The management of public funds and expenditure is an important component of Government machinery and it needs to be given an enhanced significance in the light of the economic consequences of the Covid-19 pandemic and the war between Russia and Ukraine. Economic consequences like the rise in the cost of living will need to trigger a socially inclined budget with measures like capping the profit margin of companies, providing vouchers to low income earners etc. Therefore, if wastage of public funds is avoided, more funds can be used to the benefit of vulnerable groups in society.

Lord Hewart, former Lord Chief Justice of England, once laid down the dictum that “Justice must not only be done, but must also be seen to be done”. The application of principles of good governance should follow the same reasoning. During the recent years, the Organisation for Economic Co-operation and Development (OECD) has put a lot of emphasis on the need for a better management of public funds and expenditure. Some of the recommendations made by the OECD were adopted in France recently. Indeed, the “Loi organique relative à la gestion des finances publiques” was published on 29 December 2021 and it has strengthened the role of the French parliament in the control of public funds and expenditure.

The current good governance framework in Mauritius unfortunately gives rise to an overlapping of roles and functions by different institutions and bodies.
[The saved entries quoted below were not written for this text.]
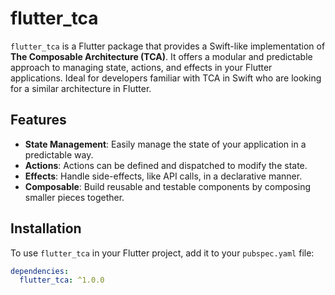 # flutter_tca

`flutter_tca` is a Flutter package that provides a Swift-like implementation of **The Composable Architecture (TCA)**. It offers a modular and predictable approach to managing state, actions, and effects in your Flutter applications. Ideal for developers familiar with TCA in Swift who are looking for a similar architecture in Flutter.

## Features

- **State Management**: Easily manage the state of your application in a predictable way.
- **Actions**: Actions can be defined and dispatched to modify the state.
- **Effects**: Handle side-effects, like API calls, in a declarative manner.
- **Composable**: Build reusable and testable components by composing smaller pieces together.

## Installation

To use `flutter_tca` in your Flutter project, add it to your `pubspec.yaml` file:

```yaml
dependencies:
  flutter_tca: ^1.0.0
```
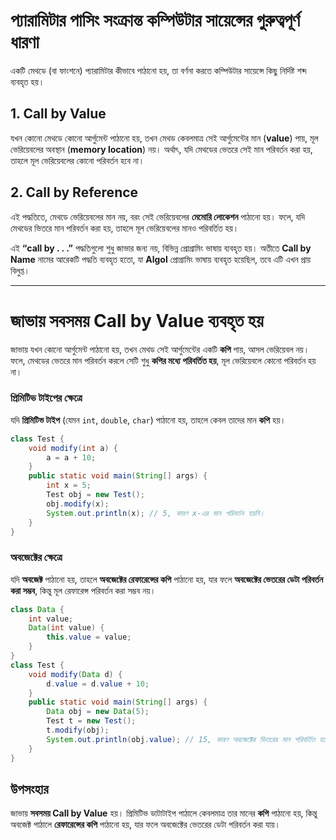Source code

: # প্যারামিটার পাসিং সংক্রান্ত কম্পিউটার সায়েন্সের গুরুত্বপূর্ণ ধারণা

একটি মেথডে (বা ফাংশনে) প্যারামিটার কীভাবে পাঠানো হয়, তা বর্ণনা করতে কম্পিউটার সায়েন্সে কিছু নির্দিষ্ট শব্দ ব্যবহৃত হয়।

## 1. Call by Value
যখন কোনো মেথডে কোনো আর্গুমেন্ট পাঠানো হয়, তখন মেথড কেবলমাত্র সেই আর্গুমেন্টের মান (**value**) পায়, মূল ভেরিয়েবলের অবস্থান (**memory location**) নয়। অর্থাৎ, যদি মেথডের ভেতরে সেই মান পরিবর্তন করা হয়, তাহলে মূল ভেরিয়েবলের কোনো পরিবর্তন হবে না।

## 2. Call by Reference
এই পদ্ধতিতে, মেথডে ভেরিয়েবলের মান নয়, বরং সেই ভেরিয়েবলের **মেমোরি লোকেশন** পাঠানো হয়। ফলে, যদি মেথডের ভিতরে মান পরিবর্তন করা হয়, তাহলে মূল ভেরিয়েবলের মানও পরিবর্তিত হয়।

এই **“call by . . .”** পদ্ধতিগুলো শুধু জাভার জন্য নয়, বিভিন্ন প্রোগ্রামিং ভাষায় ব্যবহৃত হয়। অতীতে **Call by Name** নামের আরেকটি পদ্ধতি ব্যবহৃত হতো, যা **Algol** প্রোগ্রামিং ভাষায় ব্যবহৃত হয়েছিল, তবে এটি এখন প্রায় বিলুপ্ত।

---

# জাভায় সবসময় **Call by Value** ব্যবহৃত হয়
জাভায় যখন কোনো আর্গুমেন্ট পাঠানো হয়, তখন মেথড সেই আর্গুমেন্টের একটি **কপি** পায়, আসল ভেরিয়েবল নয়। ফলে, মেথডের ভেতরে মান পরিবর্তন করলে সেটি শুধু **কপির মধ্যে পরিবর্তিত হয়**, মূল ভেরিয়েবলে কোনো পরিবর্তন হয় না।

### **প্রিমিটিভ টাইপের ক্ষেত্রে**
যদি **প্রিমিটিভ টাইপ** (যেমন `int`, `double`, `char`) পাঠানো হয়, তাহলে কেবল তাদের মান **কপি** হয়।

```java
class Test {
    void modify(int a) {
        a = a + 10;
    }
    public static void main(String[] args) {
        int x = 5;
        Test obj = new Test();
        obj.modify(x);
        System.out.println(x); // 5, কারণ x-এর মান পরিবর্তন হয়নি।
    }
}
```

### **অবজেক্টের ক্ষেত্রে**
যদি **অবজেক্ট** পাঠানো হয়, তাহলে **অবজেক্টের রেফারেন্সের কপি** পাঠানো হয়, যার ফলে **অবজেক্টের ভেতরের ডেটা পরিবর্তন করা সম্ভব**, কিন্তু মূল রেফারেন্স পরিবর্তন করা সম্ভব নয়।

```java
class Data {
    int value;
    Data(int value) {
        this.value = value;
    }
}
class Test {
    void modify(Data d) {
        d.value = d.value + 10;
    }
    public static void main(String[] args) {
        Data obj = new Data(5);
        Test t = new Test();
        t.modify(obj);
        System.out.println(obj.value); // 15, কারণ অবজেক্টের ভিতরের মান পরিবর্তিত হয়েছে।
    }
}
```

## **উপসংহার**
জাভায় **সবসময় Call by Value** হয়। প্রিমিটিভ ডাটাটাইপ পাঠালে কেবলমাত্র তার মানের **কপি** পাঠানো হয়, কিন্তু অবজেক্ট পাঠালে **রেফারেন্সের কপি** পাঠানো হয়, যার ফলে অবজেক্টের ভেতরের ডেটা পরিবর্তন করা যায়।
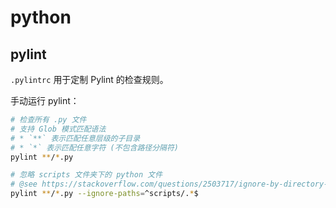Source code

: # python

## pylint

`.pylintrc` 用于定制 Pylint 的检查规则。

手动运行 pylint：

```bash
# 检查所有 .py 文件
# 支持 Glob 模式匹配语法
# * `**` 表示匹配任意层级的子目录
# * `*` 表示匹配任意字符 (不包含路径分隔符)
pylint **/*.py

# 忽略 scripts 文件夹下的 python 文件
# @see https://stackoverflow.com/questions/2503717/ignore-by-directory-using-pylint
pylint **/*.py --ignore-paths=^scripts/.*$
```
In order to provide Government with the necessary tools to overcome the current economic challenges, it would be appropriate to modernise the management of public funds and expenditure. Departing from the traditional principles-based approach and implementing a law-based approach could be the way forward. Such a modern approach would help to harmonise all the legal instruments, would do away with overlaps, and would enhance efficiency of application.